[Extracted information]

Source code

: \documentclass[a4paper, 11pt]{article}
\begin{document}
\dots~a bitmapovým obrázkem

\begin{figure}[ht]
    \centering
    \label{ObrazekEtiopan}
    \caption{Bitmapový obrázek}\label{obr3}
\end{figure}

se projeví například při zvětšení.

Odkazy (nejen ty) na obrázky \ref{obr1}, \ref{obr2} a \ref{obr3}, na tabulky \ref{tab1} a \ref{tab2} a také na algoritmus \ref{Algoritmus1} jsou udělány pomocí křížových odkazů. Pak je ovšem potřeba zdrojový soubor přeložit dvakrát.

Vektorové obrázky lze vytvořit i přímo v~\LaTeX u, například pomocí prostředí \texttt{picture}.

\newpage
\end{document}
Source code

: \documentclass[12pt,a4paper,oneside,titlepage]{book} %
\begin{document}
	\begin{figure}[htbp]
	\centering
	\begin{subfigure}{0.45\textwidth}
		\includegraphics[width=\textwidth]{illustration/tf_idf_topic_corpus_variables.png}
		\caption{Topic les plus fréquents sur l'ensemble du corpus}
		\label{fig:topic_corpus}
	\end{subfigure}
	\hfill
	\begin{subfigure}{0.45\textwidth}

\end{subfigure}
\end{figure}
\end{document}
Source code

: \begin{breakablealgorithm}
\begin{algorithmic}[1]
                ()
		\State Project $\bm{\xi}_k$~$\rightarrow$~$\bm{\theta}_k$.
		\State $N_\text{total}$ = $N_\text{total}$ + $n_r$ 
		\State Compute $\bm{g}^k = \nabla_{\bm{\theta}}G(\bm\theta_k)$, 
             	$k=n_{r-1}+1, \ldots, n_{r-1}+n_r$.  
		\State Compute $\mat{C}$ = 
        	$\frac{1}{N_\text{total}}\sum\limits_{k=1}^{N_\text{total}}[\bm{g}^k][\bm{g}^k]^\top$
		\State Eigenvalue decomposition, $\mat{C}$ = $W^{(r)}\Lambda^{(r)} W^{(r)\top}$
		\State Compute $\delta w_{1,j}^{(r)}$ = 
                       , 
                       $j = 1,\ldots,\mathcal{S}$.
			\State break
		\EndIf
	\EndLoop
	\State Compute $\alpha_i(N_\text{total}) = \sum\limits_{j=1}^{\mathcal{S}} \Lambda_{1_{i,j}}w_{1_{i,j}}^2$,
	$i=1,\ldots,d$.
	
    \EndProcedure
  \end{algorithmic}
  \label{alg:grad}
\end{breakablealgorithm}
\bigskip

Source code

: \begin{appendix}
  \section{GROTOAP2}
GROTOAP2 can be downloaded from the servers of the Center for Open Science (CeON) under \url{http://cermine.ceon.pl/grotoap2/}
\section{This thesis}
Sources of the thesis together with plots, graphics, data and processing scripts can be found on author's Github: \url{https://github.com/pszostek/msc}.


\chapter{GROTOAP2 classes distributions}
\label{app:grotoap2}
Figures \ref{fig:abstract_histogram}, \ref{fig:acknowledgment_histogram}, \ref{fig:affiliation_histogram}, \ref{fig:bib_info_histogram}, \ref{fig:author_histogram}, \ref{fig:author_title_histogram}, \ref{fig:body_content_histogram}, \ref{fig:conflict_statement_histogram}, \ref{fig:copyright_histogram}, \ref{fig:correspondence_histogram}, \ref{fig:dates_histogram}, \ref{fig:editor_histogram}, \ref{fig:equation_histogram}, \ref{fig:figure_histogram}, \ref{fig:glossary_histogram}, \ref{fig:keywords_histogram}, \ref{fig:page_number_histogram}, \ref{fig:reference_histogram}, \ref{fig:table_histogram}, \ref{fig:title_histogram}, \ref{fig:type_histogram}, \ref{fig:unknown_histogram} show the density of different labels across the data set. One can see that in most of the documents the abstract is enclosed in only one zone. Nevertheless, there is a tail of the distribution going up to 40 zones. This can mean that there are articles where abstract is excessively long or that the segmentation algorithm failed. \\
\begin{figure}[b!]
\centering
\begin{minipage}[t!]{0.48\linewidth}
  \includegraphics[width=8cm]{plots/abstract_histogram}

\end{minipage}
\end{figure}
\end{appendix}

[/Extracted information]

* Your assignment *
Search the data for the string "minipage" and copy out every line where it is found.

* Output of the task *
\begin{minipage}[t!]{0.48\linewidth}
\end{minipage}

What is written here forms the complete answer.